▸ Stored data:
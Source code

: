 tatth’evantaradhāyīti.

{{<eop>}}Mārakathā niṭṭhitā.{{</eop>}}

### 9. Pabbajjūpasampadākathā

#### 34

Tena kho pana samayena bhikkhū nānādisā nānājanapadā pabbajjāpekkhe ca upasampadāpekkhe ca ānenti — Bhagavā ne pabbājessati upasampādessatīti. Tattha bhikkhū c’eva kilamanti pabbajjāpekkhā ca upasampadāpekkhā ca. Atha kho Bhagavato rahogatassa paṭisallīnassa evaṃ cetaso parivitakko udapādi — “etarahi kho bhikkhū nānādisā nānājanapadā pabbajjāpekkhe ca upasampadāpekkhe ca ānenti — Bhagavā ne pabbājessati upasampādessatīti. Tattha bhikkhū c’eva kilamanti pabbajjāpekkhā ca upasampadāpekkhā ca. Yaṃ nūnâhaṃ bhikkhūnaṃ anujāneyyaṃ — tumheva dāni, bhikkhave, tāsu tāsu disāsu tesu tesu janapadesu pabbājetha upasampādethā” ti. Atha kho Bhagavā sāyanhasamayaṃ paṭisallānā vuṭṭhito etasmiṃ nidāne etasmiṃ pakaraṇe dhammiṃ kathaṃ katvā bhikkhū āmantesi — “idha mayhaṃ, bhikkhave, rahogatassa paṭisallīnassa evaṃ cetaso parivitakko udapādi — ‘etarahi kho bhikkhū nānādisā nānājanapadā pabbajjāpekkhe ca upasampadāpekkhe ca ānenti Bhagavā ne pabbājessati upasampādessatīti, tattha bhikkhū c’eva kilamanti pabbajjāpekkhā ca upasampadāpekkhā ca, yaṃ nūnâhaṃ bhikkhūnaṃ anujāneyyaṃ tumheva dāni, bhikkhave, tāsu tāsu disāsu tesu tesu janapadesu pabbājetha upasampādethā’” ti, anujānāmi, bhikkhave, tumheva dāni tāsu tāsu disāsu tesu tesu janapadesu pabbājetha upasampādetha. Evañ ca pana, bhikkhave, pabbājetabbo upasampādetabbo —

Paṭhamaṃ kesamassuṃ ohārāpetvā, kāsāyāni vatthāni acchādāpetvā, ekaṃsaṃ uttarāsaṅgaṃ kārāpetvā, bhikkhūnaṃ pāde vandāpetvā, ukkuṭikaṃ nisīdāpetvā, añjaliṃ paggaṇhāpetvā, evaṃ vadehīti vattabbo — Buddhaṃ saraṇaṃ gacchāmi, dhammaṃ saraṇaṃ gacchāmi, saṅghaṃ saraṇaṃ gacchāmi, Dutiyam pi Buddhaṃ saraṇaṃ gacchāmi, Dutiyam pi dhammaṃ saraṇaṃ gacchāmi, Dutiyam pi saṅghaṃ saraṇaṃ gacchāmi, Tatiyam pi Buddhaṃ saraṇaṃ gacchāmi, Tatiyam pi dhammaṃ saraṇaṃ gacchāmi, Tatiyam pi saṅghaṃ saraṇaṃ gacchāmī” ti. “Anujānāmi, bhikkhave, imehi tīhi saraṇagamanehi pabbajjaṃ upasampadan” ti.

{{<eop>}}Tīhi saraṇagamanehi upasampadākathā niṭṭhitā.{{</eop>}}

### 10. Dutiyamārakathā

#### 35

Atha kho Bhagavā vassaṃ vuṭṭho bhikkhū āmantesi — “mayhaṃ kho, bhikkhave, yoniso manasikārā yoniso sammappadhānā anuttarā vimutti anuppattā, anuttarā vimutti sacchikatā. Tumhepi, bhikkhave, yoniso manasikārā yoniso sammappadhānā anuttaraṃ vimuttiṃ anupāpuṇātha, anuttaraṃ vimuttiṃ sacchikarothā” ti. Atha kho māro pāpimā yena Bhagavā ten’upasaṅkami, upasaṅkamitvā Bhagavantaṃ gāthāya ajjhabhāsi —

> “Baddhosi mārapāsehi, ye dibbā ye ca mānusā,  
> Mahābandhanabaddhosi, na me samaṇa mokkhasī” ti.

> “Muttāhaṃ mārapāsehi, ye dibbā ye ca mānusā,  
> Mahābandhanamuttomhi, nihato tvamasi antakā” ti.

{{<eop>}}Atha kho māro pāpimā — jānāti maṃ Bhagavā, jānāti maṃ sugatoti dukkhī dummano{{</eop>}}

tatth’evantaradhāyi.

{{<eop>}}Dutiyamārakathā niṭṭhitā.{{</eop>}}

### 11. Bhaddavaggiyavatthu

▸ What is required:
How many lines in the entries include the string "dibbā"? Answer with the number alone.

▸ Reply to the task:
2